Backend Engineering 3: HTTP

HTTP/HTTPS lays on Layer 7 of OSI Model

HTTP stands for Hypertext Transfer Protocol, it’s a textual, stateless protocol.

Client: any app that makes HTTP Request
Server: HTTP Web Server (e.g IIS, Apache Tomcat, NodeJS, Python Tornado)

HTTP Request includes 3 parts: Request line, Header, and Body

Request line includes
- Method (GET, POST, HEAD, PUT, DELETE, PATCH)
- Path: specifies the source that the client requires, this field is required (the URL, e.g: /index.html)
- HTTP Version which client is using (e.g : HTTP/1.0)
Header: This is not required, usually in form of "key: value" that allows the client to send extra info like:
- Accept: Content type could be accepted by the client. e.g : text/plain, text/html
- Accept-Encoding: Compress type could be accepted. e.g: gzip, exi,...
- Connection: Control option for current connection. e.g: Keep-Alive, Close,...
- Cookie: Received HTTP Cookie Info from server
- ...
Body: Only POST, PUT, PATCH have bodies. Don’t get me wrong, you still can pass body to GET, HEAD, and DELETE methods, but it’s not best practice as well as has some disadvantages which leads to some problems if you do so. I’ll have another blog about this thing.

HTTP Response:
- The status line includes: the HTTP version, status code, and status text
- Header line: Same as Header of HTTP Request
- Body: Response body

HTTP client establishes a TCP connection to the server. If the connection is successful, the client and server will exchanges data throughout this connection. The established connection (aka socket interface includes information about IP address, type of transmission control protocol (mainly TCP), and port (default is 80).
After that, the client sends an HTTP request to the server through the socket interface.
The server receives and processes the request then encapsulates the data packet and sends back an HTTP response to the client.
The server closes TCP Connection
The client receives the response from the server and closes TCP Connection

HTTPS is an encrypted version of HTTP. It uses SSL or TLS to encrypt all communication between a client and a server.

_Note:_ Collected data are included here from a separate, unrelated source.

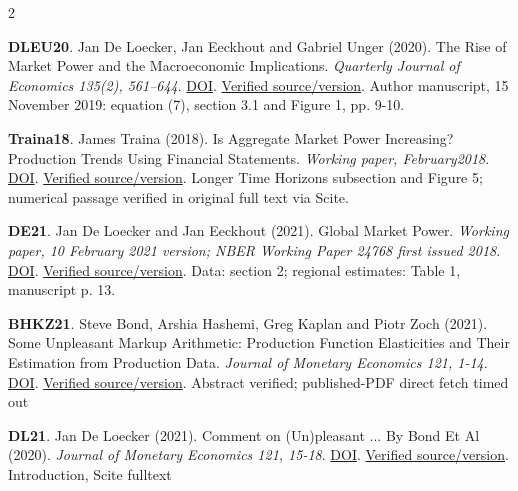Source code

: \documentclass[10pt,a4paper,landscape]{article}
\begin{document}
\begin{multicols}{2}
\begin{minipage}{\linewidth}\hypertarget{ref:DLEU20}{}\textbf{DLEU20}. Jan De Loecker, Jan Eeckhout and Gabriel Unger (2020). The Rise of Market Power and the Macroeconomic Implications. \emph{Quarterly Journal of Economics 135(2), 561--644}. \href{https://doi.org/10.1093/qje/qjz041}{DOI}. \href{https://www.janeeckhout.com/wp-content/uploads/RMP.pdf}{Verified source/version}. Author manuscript, 15 November 2019: equation (7), section 3.1 and Figure 1, pp. 9-10.\end{minipage}\par
\begin{minipage}{\linewidth}\hypertarget{ref:Traina18}{}\textbf{Traina18}. James Traina (2018). Is Aggregate Market Power Increasing? Production Trends Using Financial Statements. \emph{Working paper, February2018}. \href{https://doi.org/10.2139/ssrn.3120849}{DOI}. \href{https://doi.org/10.2139/ssrn.3120849}{Verified source/version}. Longer Time Horizons subsection and Figure 5; numerical passage verified in original full text via Scite.\end{minipage}\par
\begin{minipage}{\linewidth}\hypertarget{ref:DE21}{}\textbf{DE21}. Jan De Loecker and Jan Eeckhout (2021). Global Market Power. \emph{Working paper, 10 February 2021 version; NBER Working Paper 24768 first issued 2018}. \href{https://doi.org/10.3386/w24768}{DOI}. \href{https://crei.cat/wp-content/uploads/2021/04/GLOBAL.pdf}{Verified source/version}. Data: section 2; regional estimates: Table 1, manuscript p. 13.\end{minipage}\par
\begin{minipage}{\linewidth}\hypertarget{ref:BHKZ21}{}\textbf{BHKZ21}. Steve Bond, Arshia Hashemi, Greg Kaplan and Piotr Zoch (2021). Some Unpleasant Markup Arithmetic: Production Function Elasticities and Their Estimation from Production Data. \emph{Journal of Monetary Economics 121, 1-14}. \href{https://doi.org/10.1016/j.jmoneco.2021.05.004}{DOI}. \href{https://arshiahashemi.com/publication/jme-2021-bhkz/JME-2021-BHKZ.pdf}{Verified source/version}. Abstract verified; published-PDF direct fetch timed out\end{minipage}\par
\begin{minipage}{\linewidth}\hypertarget{ref:DL21}{}\textbf{DL21}. Jan De Loecker (2021). Comment on (Un)pleasant ... By Bond Et Al (2020). \emph{Journal of Monetary Economics 121, 15-18}. \href{https://doi.org/10.1016/j.jmoneco.2021.04.009}{DOI}. \href{https://doi.org/10.1016/j.jmoneco.2021.04.009}{Verified source/version}. Introduction, Scite fulltext\end{minipage}\par

\end{multicols}
\end{document}

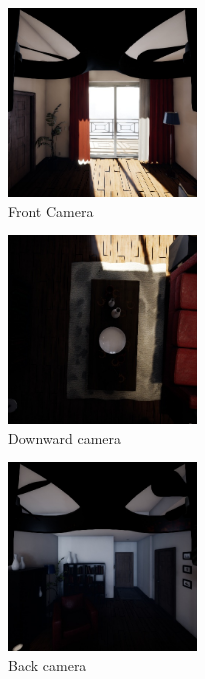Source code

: \begin{figure}[!htb]
    \centering
    \begin{subfigure}{0.32\textwidth}
    \centering
        \includegraphics[height=5cm]{rapport/fig/Results/single/forward_center.jpeg}
        \caption{Front Camera}
        \label{fig:res_original_front}
    \end{subfigure}
    \begin{subfigure}{0.32\textwidth}
        \centering
        \includegraphics[height=5cm]{rapport/fig/Results/single/down_center.jpeg}
        \caption{Downward camera}
        \label{fig:res_original_down}
    \end{subfigure}    
    \begin{subfigure}{0.32\textwidth}
        \centering
        \includegraphics[height=5cm]{rapport/fig/Results/single/backward_center.jpeg}
        \caption{Back camera}
        \label{fig:res_original_back}
    \end{subfigure} \\[0.75ex]
    \begin{subfigure}{0.32\textwidth}

\end{subfigure}
\end{figure}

The first version of HTTP was born in 1996

Things you should remember about this version of HTTP:

New TCP connection with each request
- A new TCP connection is opened for each new request. The reason for it is that the TCP connection consumes your memory and back in these days, RAM was just up to 64MB, which means it’s not a good idea to keep TCP connections open after we finish the request.
Slow
- Why is it slow? This comes from the cost of the first point, because each time we make the request, we will open a new TCP connection, and you know what, opening a new TCP connection is time-consuming, you have to deal with a three-way handshake, congestion control,...
Buffering
- For example, if the result of the response is large, i.e a really large HTML file, it will wait for the server to build the entire HTML file before sending it back to the client.

How does HTTP/1.1 reduce slowness?

That problem is obvious so there’s a solution to overcome those advantages, it’s called persistent connections. As you can see from its name, instead of closing the TCP connection after the request is done, we will keep it alive for a period of time and reuse it several times. But this solution still has drawbacks, as I mentioned, TCP connection will consume server resources, so it’s still not really a good idea to use this back in the day.

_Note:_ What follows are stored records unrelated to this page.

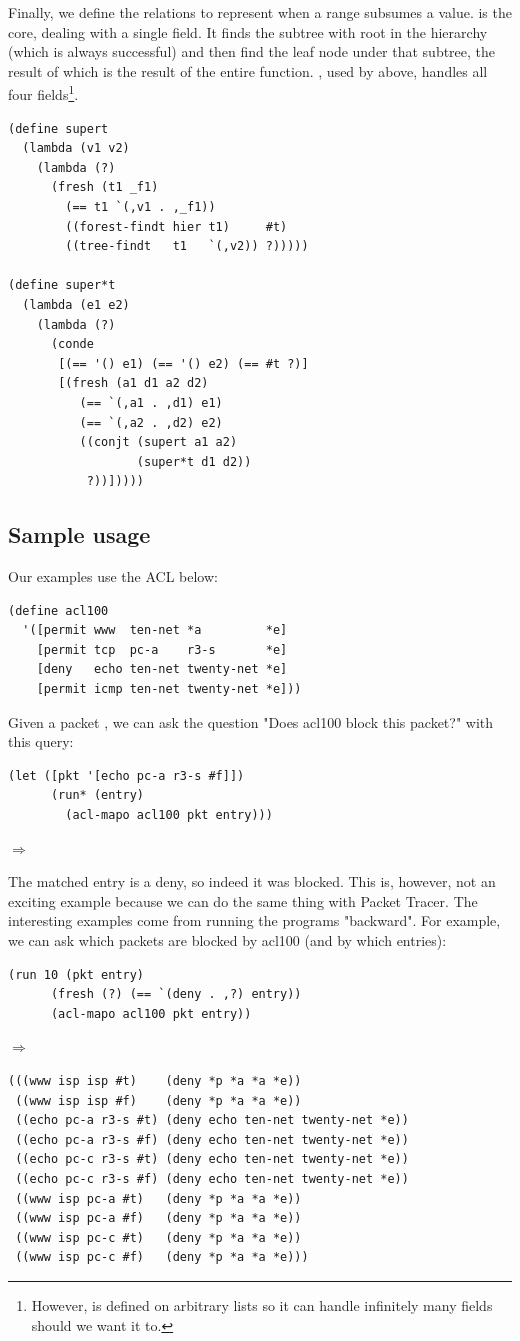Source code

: Finally, we define the relations to represent when a range subsumes a value.  is the core, dealing with a single field. It finds the subtree with root  in the hierarchy (which is always successful) and then find the leaf node  under that subtree, the result of which is the result of the entire function. , used by  above, handles all four fields\footnote{However,  is defined on arbitrary lists so it can handle infinitely many fields should we want it to.}.
\begin{lstlisting}
(define supert
  (lambda (v1 v2)
    (lambda (?)
      (fresh (t1 _f1)
        (== t1 `(,v1 . ,_f1))
        ((forest-findt hier t1)     #t)
        ((tree-findt   t1   `(,v2)) ?)))))

(define super*t
  (lambda (e1 e2)
    (lambda (?)
      (conde
       [(== '() e1) (== '() e2) (== #t ?)]
       [(fresh (a1 d1 a2 d2)
          (== `(,a1 . ,d1) e1)
          (== `(,a2 . ,d2) e2)
          ((conjt (supert a1 a2)
                  (super*t d1 d2))
           ?))]))))
\end{lstlisting}

\subsection{Sample usage}
Our examples use the ACL below:
\begin{lstlisting}
(define acl100
  '([permit www  ten-net *a         *e]
    [permit tcp  pc-a    r3-s       *e]
    [deny   echo ten-net twenty-net *e]
    [permit icmp ten-net twenty-net *e]))
\end{lstlisting}

Given a packet \code{[echo pc-a r3-s #f]}, we can ask the question "Does acl100 block this packet?" with this query:
\begin{lstlisting}
(let ([pkt '[echo pc-a r3-s #f]])
      (run* (entry)
        (acl-mapo acl100 pkt entry)))
\end{lstlisting}
$\Rightarrow$ 

The matched entry is a deny, so indeed it was blocked. This is, however, not an exciting example because we can do the same thing with Packet Tracer. The interesting examples come from running the programs "backward". For example, we can ask which packets are blocked by acl100 (and by which entries):
\begin{lstlisting}
(run 10 (pkt entry)
      (fresh (?) (== `(deny . ,?) entry))
      (acl-mapo acl100 pkt entry))
\end{lstlisting}
$\Rightarrow$
\begin{lstlisting}
(((www isp isp #t)    (deny *p *a *a *e))
 ((www isp isp #f)    (deny *p *a *a *e))
 ((echo pc-a r3-s #t) (deny echo ten-net twenty-net *e))
 ((echo pc-a r3-s #f) (deny echo ten-net twenty-net *e))
 ((echo pc-c r3-s #t) (deny echo ten-net twenty-net *e))
 ((echo pc-c r3-s #f) (deny echo ten-net twenty-net *e))
 ((www isp pc-a #t)   (deny *p *a *a *e))
 ((www isp pc-a #f)   (deny *p *a *a *e))
 ((www isp pc-c #t)   (deny *p *a *a *e))
 ((www isp pc-c #f)   (deny *p *a *a *e)))
\end{lstlisting}

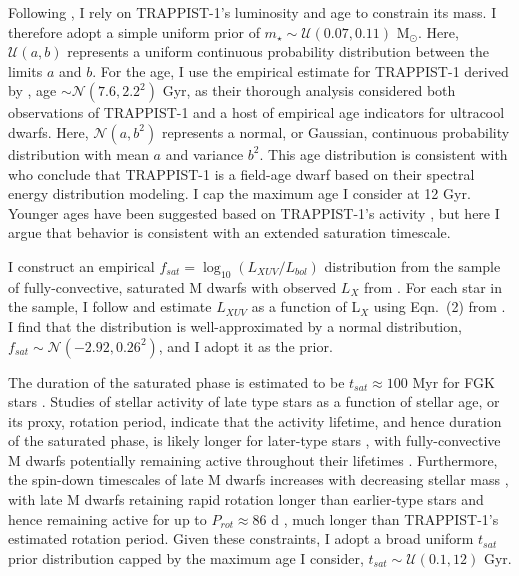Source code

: Following \citet{vanGrootel2018}, I rely on TRAPPIST-1's luminosity and age to constrain its mass. I therefore adopt a simple uniform prior of $m_{\star} \sim \mathcal{U}(0.07, 0.11)$ M$_{\odot}$. Here, $\mathcal{U}(a, b)$ represents a uniform continuous probability distribution between the limits $a$ and $b$. For the age, I use the empirical estimate for TRAPPIST-1 derived by \citet{Burgasser2017}, age $\sim \mathcal{N}(7.6, 2.2^2)$ Gyr, as their thorough analysis considered both observations of TRAPPIST-1 and a host of empirical age indicators for ultracool dwarfs. Here, $\mathcal{N}(a, b^2)$ represents a normal, or Gaussian, continuous probability distribution with mean $a$ and variance $b^2$. This age distribution is consistent with \citet{Gonzales2019} who conclude that TRAPPIST-1 is a field-age dwarf based on their spectral energy distribution modeling. I cap the maximum age I consider at 12 Gyr. Younger ages have been suggested based on TRAPPIST-1's activity \citep[e.g.~$\gsim 500$ Myr,][]{Bourrier2017b}, but here I argue that behavior is consistent with an extended saturation timescale.

I construct an empirical $f_{sat} = \log_{10}(L_{XUV}/L_{bol})$ distribution from the sample of fully-convective, saturated M dwarfs with observed $L_{X}$ from \citet{Wright2011}. For each star in the \citet{Wright2011} sample, I follow \citet{Wheatley2017} and estimate $L_{XUV}$ as a function of L$_{X}$ using Eqn.~(2) from \citet{Chadney2015}. I find that the distribution is well-approximated by a normal distribution, $f_{sat} \sim \mathcal{N}(-2.92, 0.26^2)$, and I adopt it as the prior.  

The duration of the saturated phase is estimated to be $t_{sat} \approx 100$ Myr for FGK stars \citep{Jackson2012}. Studies of stellar activity of late type stars as a function of stellar age, or its proxy, rotation period, indicate that the activity lifetime, and hence duration of the saturated phase, is likely longer for later-type stars \citep{Shkolnik2014,Wright2011,West2015}, with fully-convective M dwarfs potentially remaining active throughout their lifetimes \citep[$t_{sat} \gsim 7$ Gyr,][]{West2008,Schneider2018}. Furthermore, the spin-down timescales of late M dwarfs increases with decreasing stellar mass \citep{Delfosse1998}, with late M dwarfs retaining rapid rotation longer than earlier-type stars and hence remaining active for up to $P_{rot} \approx 86$ d \citep{West2015}, much longer than TRAPPIST-1's estimated rotation period. Given these constraints, I adopt a broad uniform $t_{sat}$ prior distribution capped by the maximum age I consider, $t_{sat} \sim \mathcal{U}(0.1, 12)$ Gyr.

And to use this solution, we have to pass to the header the Connection option. By default, the Connection is close, you can specify any other strategy and it will be a persistent HTTP connection.

One year later, in 1997, HTTP 1.1 was released

Things you need to remember about this version

Persisted connections by default
- HTTP 1.1 comes with Keep-alive HTTP connections. It is identical to the persistent HTTP connections we talked about in the previous section. But the point here is that in HTTP 1.0, we have to specify which HTTP connection should be persisted while in version 1.1, it’s the default feature. Each server will have a timeout to close keep-alive HTTP connections. For example, the timeout in Apache httpd 1.3 and 2.0 is 15 seconds and from version 2.2 and above, it’s reduced to 5 seconds.
Low latency
- Of course, by reusing HTTP connections, we’ll reduce latency (remember what makes HTTP 1.0 slow?)
Streaming with chunked transfer encoding
- Buffering problem in HTTP 1.0 was resolved in this version. Instead of waiting for the entire response, it will send back in parts. i.e it will split that large result into smaller parts and send it back to the client.
Pipelining
- HTTP pipelining is not activated by default
- What is this? By default, HTTP requests are issued sequentially. The next request is only issued after the current request has been received. Therefore there is a delay before the next request is sent to the server. Pipelining is the process to send multi requests in the same connection. This avoids the latency of the connection. However, these requests must be returned in the order they were requested. For example, you make requests to get 10 resources from the server, these resources will be returned one by one, one after another in exact order you request them. That means if a resource is slow to be served, you still need to wait for it to be returned before getting another resource.
- Only GET, HEAD, PUT and DELETE requests can be pipelined.
- Pipelining is complex to implement correctly

Things you need to remember about this version

Header compression
- Header data will be compressed before sending the request.
Multiplexing
- The concept is similar to pipelining in HTTP/1.1. But the main difference is that the order of requests doesn’t matter, you can request 10 resources and you’ll get back any resource as soon as it’s ready.
Server push
- The server can push a response to the client. For example, you have scripts at the end of your page. In HTTP/1.1, the browser only requests for that script when it reaches that tag script. But in HTTP/2, the server can send that Javascript file to the browser before the browser requests it.
SPDY
secure by default
- It uses HTTPs by default
Protocol Negotiation during TLS

Replaces TCP with QUIC (UDP with congestion control)
All HTTP/2 feature

This is still an experimental version, I’ll go back to update this section if it becomes standard.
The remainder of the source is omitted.